[Required action]
Only the final stretch of the data is wanted: reproduce the line containing "<!--end: status pages-->" and each line after it, exactly.
[[ Supplied entries, beginning ]]
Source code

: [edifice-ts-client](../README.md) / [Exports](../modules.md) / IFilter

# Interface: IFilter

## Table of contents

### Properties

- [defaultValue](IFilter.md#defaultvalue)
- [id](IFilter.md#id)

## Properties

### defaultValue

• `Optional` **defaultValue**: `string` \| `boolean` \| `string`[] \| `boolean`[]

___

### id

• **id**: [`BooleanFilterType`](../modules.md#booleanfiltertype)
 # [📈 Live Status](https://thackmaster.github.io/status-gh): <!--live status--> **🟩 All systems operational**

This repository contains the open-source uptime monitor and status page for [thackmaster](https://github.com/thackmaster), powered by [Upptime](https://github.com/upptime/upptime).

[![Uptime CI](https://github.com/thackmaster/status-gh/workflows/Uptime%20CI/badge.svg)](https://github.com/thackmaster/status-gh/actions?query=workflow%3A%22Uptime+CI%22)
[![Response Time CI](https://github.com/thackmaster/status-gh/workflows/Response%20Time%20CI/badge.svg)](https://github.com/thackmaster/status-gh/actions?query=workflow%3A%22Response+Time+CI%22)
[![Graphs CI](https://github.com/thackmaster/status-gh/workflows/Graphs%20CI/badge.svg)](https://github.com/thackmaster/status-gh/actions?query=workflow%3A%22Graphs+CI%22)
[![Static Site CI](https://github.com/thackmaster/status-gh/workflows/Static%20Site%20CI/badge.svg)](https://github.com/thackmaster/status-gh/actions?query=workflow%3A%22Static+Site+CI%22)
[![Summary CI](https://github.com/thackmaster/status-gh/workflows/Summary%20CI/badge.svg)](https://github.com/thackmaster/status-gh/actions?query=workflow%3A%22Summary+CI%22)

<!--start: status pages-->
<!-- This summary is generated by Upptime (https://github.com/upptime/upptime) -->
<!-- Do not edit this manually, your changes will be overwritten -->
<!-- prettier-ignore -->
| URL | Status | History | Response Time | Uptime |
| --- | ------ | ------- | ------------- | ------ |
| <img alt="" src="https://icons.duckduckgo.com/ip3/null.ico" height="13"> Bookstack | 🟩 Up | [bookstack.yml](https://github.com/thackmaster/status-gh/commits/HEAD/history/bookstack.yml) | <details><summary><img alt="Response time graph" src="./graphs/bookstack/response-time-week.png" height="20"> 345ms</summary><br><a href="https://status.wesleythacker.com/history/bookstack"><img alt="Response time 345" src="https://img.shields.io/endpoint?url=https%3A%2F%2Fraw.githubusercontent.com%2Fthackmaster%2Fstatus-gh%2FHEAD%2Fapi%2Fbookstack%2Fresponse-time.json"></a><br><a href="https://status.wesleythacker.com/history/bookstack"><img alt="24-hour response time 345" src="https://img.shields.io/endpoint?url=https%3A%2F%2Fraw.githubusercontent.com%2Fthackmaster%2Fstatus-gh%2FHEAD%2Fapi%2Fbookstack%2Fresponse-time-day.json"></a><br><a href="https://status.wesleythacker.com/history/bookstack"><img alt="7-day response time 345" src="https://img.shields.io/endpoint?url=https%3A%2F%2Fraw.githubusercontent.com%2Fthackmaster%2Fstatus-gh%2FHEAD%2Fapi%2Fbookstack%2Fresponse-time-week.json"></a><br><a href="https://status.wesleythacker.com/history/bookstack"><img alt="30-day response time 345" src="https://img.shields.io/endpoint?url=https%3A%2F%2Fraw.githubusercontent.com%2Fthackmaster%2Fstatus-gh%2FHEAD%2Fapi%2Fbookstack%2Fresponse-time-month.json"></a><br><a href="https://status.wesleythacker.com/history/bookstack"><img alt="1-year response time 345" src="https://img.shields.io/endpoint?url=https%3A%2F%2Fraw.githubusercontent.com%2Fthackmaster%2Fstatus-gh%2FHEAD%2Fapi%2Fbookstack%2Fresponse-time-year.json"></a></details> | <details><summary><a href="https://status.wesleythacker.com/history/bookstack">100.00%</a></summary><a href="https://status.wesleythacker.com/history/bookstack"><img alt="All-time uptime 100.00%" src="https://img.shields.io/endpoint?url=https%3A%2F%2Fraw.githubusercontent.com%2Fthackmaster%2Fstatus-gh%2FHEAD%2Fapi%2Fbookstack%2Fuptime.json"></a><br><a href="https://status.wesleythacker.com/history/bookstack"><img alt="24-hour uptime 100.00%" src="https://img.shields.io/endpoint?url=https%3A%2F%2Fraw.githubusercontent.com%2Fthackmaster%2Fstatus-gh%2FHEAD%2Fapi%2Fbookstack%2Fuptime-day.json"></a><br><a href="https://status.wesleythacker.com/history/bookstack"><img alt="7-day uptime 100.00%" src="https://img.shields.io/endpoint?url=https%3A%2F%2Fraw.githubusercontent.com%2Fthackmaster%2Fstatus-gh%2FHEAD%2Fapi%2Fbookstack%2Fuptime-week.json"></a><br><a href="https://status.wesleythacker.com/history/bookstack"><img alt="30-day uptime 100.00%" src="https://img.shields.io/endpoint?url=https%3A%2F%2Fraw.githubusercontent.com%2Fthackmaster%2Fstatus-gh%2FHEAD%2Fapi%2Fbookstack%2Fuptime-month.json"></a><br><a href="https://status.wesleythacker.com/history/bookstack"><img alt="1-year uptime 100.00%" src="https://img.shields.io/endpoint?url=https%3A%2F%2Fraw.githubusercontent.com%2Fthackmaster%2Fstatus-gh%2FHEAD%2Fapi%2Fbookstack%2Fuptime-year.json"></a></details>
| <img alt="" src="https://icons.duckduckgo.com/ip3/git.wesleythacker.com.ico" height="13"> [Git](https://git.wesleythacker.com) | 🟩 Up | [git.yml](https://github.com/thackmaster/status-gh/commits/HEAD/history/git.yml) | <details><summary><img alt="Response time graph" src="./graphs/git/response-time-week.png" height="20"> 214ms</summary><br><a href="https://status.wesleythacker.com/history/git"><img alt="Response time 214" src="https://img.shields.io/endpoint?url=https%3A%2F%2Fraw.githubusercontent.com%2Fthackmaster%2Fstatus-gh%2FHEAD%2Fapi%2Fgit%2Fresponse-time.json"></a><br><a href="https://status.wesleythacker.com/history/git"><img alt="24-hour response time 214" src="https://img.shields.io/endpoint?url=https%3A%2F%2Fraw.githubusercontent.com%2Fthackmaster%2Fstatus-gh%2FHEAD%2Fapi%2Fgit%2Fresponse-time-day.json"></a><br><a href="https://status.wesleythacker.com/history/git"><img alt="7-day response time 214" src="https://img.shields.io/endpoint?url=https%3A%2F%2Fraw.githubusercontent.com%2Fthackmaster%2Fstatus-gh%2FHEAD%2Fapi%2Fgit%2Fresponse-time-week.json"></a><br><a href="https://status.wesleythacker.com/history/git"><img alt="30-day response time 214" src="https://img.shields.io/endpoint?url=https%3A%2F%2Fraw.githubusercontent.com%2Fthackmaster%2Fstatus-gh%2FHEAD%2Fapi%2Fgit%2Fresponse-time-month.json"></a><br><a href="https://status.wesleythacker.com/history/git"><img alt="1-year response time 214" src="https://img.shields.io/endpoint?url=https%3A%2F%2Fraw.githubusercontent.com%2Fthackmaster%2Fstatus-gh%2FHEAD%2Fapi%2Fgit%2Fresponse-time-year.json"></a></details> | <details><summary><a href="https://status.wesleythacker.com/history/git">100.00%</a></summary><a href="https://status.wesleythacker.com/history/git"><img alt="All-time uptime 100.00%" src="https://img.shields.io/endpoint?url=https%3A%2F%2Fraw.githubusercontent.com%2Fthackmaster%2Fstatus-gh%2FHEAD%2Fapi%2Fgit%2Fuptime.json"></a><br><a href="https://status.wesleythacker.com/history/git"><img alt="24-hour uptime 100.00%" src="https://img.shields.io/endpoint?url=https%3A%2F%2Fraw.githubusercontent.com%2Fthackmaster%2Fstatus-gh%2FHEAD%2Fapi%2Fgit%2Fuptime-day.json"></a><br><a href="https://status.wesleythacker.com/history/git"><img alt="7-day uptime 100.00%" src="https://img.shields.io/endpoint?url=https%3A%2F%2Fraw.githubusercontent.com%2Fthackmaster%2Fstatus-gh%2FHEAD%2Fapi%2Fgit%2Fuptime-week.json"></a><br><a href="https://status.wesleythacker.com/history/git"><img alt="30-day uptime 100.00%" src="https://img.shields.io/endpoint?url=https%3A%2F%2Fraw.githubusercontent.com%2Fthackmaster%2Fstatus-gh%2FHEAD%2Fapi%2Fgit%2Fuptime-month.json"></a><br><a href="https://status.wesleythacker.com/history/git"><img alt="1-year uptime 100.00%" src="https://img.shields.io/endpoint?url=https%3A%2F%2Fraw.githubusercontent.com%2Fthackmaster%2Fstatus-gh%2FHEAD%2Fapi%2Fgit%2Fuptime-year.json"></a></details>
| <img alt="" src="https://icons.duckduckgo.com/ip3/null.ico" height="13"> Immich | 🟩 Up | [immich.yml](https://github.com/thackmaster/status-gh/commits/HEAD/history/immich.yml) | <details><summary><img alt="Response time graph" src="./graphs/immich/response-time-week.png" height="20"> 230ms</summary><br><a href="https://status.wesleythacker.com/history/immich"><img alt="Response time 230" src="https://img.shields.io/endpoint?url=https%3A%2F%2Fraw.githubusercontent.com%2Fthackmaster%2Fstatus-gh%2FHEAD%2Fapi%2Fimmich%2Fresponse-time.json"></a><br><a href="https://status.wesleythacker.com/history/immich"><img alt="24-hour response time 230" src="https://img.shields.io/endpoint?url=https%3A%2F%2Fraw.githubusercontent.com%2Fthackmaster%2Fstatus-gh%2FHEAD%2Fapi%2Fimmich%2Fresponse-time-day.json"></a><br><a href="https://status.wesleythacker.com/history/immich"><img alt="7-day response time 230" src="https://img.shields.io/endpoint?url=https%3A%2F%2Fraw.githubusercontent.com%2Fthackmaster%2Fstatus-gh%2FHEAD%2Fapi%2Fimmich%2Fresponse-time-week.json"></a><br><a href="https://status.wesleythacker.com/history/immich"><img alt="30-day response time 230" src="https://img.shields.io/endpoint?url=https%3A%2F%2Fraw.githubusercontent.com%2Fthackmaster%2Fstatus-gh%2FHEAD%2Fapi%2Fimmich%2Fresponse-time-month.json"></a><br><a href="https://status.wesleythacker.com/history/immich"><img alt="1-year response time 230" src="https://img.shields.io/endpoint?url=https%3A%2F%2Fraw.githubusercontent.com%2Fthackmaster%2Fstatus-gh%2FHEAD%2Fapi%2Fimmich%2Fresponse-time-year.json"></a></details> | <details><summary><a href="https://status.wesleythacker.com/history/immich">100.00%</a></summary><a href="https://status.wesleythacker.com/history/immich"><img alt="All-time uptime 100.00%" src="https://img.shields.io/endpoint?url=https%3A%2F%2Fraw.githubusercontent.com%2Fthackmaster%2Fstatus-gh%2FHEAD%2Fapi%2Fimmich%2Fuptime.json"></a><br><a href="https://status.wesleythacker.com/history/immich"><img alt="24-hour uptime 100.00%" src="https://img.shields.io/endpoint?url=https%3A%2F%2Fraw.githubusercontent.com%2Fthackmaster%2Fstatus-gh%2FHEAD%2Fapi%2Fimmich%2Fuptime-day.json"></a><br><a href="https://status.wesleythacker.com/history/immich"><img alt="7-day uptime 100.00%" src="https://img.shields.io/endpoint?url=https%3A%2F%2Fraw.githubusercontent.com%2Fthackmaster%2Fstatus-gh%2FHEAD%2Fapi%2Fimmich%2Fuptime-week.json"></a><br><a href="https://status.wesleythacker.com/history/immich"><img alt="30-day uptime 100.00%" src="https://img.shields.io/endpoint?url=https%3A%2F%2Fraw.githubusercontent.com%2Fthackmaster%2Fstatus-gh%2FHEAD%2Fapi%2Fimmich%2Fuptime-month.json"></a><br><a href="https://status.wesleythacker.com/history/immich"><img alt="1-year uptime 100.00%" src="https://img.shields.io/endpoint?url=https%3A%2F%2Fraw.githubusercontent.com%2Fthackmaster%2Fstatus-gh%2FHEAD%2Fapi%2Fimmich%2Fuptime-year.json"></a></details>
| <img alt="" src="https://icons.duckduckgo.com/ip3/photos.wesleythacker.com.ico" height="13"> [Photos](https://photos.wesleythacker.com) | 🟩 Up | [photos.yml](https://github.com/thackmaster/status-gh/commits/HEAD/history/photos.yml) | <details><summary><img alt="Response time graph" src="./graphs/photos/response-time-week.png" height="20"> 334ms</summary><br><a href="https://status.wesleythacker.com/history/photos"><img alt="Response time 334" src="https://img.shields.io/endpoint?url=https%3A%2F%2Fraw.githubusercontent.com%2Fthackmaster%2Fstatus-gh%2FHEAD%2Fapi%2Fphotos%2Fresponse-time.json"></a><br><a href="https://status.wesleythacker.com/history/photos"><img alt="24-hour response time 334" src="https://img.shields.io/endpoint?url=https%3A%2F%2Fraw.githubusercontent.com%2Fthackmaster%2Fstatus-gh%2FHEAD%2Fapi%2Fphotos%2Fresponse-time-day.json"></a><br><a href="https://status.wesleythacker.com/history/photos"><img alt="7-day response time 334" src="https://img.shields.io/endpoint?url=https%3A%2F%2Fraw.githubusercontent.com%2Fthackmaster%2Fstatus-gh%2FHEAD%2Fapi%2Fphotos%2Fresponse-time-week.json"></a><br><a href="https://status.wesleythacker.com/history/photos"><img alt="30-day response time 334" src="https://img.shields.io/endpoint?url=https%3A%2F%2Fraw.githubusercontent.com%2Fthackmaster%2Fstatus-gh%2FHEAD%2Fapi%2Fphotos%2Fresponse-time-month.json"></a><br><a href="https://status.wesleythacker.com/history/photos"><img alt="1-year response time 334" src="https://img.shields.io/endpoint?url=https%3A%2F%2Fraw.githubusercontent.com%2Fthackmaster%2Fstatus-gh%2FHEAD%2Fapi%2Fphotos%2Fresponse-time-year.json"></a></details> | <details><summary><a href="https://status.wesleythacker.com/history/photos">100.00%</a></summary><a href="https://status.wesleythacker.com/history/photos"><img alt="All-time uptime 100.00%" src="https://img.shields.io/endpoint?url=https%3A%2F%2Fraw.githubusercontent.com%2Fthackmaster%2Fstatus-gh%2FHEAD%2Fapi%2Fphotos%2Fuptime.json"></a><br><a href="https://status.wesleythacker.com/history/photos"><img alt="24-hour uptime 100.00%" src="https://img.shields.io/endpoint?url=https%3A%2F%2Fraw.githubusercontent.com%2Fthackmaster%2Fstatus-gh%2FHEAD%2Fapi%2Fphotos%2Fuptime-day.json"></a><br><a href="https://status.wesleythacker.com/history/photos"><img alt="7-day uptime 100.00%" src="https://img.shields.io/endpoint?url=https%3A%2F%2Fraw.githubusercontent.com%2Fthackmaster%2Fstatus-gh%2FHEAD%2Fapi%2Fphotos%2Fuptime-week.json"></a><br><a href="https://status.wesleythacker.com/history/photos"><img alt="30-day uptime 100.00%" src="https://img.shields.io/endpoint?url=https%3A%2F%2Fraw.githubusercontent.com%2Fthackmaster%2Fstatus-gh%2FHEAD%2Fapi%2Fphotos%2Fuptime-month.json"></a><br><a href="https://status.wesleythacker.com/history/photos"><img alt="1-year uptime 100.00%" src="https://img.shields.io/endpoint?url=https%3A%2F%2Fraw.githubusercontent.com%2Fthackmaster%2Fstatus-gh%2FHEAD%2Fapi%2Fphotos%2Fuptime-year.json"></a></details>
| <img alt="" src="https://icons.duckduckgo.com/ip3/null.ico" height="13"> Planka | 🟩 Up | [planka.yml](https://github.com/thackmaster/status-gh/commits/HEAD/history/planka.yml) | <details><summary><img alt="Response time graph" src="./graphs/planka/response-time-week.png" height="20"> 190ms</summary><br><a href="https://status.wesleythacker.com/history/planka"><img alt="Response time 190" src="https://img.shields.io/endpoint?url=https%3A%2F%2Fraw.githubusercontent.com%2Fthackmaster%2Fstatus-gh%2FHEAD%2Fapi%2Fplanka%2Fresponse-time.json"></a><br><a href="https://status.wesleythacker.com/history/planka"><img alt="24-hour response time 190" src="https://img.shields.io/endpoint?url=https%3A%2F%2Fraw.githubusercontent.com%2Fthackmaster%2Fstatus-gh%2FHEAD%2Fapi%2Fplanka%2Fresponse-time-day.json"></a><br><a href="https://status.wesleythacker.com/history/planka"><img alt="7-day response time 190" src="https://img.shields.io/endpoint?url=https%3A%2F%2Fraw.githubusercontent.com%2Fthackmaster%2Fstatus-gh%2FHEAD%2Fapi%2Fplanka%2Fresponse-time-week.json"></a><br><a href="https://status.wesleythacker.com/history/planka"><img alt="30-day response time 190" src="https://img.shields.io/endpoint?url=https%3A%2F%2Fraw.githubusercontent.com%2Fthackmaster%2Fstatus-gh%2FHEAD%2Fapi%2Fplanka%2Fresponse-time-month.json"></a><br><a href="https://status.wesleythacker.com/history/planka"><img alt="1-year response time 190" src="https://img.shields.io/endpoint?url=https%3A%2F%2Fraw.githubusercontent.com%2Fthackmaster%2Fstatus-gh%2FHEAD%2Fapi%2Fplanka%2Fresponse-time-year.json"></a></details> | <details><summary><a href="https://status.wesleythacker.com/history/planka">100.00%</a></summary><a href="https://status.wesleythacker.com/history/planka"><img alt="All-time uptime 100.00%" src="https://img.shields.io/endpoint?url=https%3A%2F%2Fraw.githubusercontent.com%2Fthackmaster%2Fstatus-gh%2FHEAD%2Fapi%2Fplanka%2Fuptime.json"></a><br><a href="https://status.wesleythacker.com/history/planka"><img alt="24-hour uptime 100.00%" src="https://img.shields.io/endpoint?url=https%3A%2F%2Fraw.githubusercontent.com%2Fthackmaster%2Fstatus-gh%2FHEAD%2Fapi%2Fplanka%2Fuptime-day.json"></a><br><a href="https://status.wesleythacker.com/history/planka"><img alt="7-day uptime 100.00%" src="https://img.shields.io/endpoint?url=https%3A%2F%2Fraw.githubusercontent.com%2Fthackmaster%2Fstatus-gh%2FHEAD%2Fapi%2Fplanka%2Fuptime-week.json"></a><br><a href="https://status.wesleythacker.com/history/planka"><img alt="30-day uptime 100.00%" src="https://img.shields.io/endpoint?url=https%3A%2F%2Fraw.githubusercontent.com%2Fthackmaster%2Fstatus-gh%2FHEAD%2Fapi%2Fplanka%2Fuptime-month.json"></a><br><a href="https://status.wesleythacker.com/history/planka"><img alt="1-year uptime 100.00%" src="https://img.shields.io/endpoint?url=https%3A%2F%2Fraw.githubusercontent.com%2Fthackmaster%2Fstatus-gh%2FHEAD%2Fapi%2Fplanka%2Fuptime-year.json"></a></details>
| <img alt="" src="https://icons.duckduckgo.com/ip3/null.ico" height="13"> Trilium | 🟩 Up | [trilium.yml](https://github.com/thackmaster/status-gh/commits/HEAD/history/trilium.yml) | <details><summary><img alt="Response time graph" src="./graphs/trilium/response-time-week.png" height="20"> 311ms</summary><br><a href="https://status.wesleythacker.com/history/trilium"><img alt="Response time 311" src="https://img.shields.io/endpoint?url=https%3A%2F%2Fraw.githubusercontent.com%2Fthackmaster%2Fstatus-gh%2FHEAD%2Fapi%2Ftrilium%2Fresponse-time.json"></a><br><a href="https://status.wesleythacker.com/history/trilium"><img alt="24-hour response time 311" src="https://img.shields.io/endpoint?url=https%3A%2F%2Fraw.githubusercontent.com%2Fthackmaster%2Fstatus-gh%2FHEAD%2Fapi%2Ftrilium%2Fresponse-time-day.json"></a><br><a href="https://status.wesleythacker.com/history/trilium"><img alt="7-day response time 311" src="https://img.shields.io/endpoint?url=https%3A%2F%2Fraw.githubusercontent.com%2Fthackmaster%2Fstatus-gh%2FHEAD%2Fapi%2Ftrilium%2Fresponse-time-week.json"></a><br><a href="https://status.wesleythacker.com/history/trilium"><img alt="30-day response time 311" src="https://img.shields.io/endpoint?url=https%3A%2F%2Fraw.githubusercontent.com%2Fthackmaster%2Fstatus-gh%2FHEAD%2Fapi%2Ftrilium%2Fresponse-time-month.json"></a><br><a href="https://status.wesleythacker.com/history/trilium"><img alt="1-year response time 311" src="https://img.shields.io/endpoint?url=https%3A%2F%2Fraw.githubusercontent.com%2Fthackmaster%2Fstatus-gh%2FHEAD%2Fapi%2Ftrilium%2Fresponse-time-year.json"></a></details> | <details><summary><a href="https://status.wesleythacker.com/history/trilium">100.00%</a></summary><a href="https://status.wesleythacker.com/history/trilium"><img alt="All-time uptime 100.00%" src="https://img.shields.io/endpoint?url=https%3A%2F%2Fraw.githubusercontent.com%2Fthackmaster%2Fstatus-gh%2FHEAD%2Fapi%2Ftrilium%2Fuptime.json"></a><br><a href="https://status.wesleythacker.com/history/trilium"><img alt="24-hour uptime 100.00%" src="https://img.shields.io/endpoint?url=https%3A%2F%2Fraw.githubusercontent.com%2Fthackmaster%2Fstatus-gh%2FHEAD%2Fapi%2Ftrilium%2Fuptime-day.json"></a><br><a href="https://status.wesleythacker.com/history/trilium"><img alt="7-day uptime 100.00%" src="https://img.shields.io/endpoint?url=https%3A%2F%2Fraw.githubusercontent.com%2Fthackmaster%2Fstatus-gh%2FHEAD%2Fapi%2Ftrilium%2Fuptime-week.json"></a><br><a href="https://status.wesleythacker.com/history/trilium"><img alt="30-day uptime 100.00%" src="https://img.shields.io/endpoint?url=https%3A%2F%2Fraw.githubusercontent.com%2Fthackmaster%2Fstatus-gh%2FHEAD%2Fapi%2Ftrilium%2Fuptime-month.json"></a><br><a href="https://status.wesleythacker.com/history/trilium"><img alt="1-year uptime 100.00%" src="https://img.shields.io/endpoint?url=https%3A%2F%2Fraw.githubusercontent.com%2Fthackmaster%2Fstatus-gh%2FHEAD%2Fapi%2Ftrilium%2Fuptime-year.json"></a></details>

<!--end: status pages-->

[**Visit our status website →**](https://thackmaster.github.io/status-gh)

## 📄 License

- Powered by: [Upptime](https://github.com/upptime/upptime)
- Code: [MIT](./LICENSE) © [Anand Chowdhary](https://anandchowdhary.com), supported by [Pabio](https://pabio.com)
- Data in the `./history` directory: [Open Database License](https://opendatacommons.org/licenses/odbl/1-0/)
[[ Supplied entries, end ]]
[Result]
<!--end: status pages-->

[**Visit our status website →**](https://thackmaster.github.io/status-gh)

## 📄 License

- Powered by: [Upptime](https://github.com/upptime/upptime)
- Code: [MIT](./LICENSE) © [Anand Chowdhary](https://anandchowdhary.com), supported by [Pabio](https://pabio.com)
- Data in the `./history` directory: [Open Database License](https://opendatacommons.org/licenses/odbl/1-0/)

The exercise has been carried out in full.